- [Exercise]:
The answer should be each line from the entries below that has the word "geração" in it.

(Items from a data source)
* * * * * * *

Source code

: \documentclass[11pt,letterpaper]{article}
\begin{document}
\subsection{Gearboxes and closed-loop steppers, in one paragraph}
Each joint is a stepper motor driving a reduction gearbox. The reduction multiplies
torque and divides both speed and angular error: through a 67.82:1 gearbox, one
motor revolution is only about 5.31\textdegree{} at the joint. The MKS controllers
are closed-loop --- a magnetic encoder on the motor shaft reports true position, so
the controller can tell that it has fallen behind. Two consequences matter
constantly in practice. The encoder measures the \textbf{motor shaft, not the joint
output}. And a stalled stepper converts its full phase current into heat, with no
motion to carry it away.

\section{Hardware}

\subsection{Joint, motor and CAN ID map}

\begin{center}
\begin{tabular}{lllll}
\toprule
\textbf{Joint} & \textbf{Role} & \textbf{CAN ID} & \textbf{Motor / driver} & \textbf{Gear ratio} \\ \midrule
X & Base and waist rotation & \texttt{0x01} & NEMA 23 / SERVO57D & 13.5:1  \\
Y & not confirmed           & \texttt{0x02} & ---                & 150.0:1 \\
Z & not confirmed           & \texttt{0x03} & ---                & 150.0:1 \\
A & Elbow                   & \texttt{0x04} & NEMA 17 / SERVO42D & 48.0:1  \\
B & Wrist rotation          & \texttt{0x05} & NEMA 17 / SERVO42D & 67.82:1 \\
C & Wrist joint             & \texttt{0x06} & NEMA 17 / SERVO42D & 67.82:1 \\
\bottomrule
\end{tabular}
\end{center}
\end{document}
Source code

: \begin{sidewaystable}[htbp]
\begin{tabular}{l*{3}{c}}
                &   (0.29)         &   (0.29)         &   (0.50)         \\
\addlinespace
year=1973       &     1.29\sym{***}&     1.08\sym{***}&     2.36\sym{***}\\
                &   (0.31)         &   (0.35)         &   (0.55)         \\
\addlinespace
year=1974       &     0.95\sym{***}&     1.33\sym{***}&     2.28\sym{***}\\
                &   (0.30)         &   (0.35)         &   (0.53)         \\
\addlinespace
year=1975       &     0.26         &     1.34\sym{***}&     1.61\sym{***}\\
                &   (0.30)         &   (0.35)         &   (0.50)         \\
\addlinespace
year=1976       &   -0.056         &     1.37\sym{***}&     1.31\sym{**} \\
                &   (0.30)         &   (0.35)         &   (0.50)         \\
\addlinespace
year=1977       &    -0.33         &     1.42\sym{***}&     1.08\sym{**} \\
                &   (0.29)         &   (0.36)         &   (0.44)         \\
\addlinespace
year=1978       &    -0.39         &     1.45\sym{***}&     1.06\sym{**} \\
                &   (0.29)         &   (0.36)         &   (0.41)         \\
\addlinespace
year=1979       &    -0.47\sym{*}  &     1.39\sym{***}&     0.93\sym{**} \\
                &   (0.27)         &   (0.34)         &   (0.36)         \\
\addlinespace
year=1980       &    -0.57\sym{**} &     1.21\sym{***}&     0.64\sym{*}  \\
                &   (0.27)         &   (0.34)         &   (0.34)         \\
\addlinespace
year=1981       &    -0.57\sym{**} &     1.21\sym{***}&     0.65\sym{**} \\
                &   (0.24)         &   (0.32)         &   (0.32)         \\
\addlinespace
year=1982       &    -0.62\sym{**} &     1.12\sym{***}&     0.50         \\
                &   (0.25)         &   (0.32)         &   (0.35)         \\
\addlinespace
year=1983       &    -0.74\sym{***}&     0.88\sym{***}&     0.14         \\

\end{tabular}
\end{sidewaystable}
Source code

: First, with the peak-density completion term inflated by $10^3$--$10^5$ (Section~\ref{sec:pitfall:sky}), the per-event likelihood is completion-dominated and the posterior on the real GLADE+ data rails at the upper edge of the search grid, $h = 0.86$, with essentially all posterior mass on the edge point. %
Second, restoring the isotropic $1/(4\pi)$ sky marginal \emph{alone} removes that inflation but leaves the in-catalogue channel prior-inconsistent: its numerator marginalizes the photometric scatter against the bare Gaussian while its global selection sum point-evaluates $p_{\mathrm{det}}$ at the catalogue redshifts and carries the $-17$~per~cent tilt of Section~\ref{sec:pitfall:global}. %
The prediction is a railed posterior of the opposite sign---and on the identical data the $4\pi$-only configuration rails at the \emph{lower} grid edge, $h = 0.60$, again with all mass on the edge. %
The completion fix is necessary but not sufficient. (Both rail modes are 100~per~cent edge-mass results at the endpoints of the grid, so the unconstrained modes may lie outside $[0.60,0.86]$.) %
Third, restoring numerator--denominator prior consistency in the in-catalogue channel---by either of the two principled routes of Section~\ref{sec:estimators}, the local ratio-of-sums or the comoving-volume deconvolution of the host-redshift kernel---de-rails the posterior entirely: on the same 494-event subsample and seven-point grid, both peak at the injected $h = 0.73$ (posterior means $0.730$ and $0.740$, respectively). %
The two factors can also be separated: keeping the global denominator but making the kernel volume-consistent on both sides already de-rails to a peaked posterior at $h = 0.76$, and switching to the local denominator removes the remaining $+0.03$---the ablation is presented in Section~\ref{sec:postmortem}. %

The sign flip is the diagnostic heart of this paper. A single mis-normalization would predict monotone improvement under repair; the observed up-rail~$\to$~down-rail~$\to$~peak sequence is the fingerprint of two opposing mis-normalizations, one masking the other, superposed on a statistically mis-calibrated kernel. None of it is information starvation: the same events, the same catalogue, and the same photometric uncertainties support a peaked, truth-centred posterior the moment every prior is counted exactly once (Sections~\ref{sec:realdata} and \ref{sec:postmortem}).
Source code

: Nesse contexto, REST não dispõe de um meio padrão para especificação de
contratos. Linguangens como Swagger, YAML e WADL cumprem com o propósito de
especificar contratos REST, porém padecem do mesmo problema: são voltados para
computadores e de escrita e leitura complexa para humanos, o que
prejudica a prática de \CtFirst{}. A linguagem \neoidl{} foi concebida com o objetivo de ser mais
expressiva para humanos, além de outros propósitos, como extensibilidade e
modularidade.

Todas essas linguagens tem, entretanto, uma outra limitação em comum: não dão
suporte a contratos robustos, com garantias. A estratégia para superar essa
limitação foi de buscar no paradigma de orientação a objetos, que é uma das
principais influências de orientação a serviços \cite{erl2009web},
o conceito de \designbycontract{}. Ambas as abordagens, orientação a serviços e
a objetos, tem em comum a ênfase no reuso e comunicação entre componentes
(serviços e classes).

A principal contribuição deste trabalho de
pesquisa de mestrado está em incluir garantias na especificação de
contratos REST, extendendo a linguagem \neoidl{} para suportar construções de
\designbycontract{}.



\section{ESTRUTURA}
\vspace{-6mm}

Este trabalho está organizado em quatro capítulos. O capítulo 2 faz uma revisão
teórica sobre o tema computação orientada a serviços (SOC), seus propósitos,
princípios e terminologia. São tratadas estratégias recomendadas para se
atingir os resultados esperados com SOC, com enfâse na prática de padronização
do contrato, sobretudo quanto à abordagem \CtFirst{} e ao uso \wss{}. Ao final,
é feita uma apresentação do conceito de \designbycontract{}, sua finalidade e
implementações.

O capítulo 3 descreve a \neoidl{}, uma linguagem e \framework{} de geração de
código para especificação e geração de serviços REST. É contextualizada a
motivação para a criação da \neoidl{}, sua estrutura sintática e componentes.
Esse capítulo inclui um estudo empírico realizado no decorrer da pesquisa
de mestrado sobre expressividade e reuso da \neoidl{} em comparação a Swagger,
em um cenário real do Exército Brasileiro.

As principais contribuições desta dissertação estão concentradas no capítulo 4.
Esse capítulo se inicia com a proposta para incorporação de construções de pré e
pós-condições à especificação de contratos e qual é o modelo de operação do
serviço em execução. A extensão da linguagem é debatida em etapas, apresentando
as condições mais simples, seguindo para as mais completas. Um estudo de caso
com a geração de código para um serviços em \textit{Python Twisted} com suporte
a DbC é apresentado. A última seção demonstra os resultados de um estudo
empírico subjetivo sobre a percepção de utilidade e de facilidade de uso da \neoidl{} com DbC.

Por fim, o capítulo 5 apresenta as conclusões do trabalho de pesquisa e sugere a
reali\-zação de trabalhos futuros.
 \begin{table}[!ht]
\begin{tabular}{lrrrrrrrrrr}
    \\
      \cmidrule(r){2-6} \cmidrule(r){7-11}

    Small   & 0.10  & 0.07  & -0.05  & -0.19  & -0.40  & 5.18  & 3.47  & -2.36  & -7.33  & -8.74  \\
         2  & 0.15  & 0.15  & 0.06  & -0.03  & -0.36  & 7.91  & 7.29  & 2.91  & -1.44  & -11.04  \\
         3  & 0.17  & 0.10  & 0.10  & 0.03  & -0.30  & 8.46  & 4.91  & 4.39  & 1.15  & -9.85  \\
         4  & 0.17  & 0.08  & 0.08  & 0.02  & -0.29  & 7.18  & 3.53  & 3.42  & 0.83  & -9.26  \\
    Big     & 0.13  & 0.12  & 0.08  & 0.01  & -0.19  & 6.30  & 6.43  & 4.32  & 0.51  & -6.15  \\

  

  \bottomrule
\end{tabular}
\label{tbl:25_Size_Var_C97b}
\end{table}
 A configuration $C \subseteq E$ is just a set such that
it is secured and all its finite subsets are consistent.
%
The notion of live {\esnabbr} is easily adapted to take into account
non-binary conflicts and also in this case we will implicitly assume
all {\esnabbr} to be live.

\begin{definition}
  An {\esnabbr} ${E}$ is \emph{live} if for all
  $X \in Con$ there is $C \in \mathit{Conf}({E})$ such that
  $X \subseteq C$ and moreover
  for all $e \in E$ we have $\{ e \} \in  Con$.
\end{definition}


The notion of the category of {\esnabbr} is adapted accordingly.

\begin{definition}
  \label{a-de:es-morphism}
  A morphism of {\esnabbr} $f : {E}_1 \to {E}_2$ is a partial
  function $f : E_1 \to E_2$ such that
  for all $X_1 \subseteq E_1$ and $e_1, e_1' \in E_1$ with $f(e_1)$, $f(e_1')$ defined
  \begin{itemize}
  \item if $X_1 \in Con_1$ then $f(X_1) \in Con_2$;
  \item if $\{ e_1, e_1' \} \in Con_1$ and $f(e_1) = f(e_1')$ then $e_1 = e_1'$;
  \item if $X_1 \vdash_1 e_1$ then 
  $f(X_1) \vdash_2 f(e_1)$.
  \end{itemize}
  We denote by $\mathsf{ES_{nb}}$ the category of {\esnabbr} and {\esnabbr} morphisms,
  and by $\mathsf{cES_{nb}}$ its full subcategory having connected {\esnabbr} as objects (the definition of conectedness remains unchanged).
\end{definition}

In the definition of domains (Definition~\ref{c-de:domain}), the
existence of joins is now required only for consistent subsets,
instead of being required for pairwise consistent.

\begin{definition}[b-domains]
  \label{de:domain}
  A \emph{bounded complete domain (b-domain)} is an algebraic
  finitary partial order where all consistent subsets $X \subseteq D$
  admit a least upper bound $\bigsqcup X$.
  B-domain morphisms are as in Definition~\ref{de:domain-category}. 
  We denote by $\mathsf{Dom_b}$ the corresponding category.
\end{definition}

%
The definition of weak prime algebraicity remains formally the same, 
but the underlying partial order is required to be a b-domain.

* * * * * * *

- [Expected answer]:
O capítulo 3 descreve a \neoidl{}, uma linguagem e \framework{} de geração de
código para especificação e geração de serviços REST. É contextualizada a
com a geração de código para um serviços em \textit{Python Twisted} com suporte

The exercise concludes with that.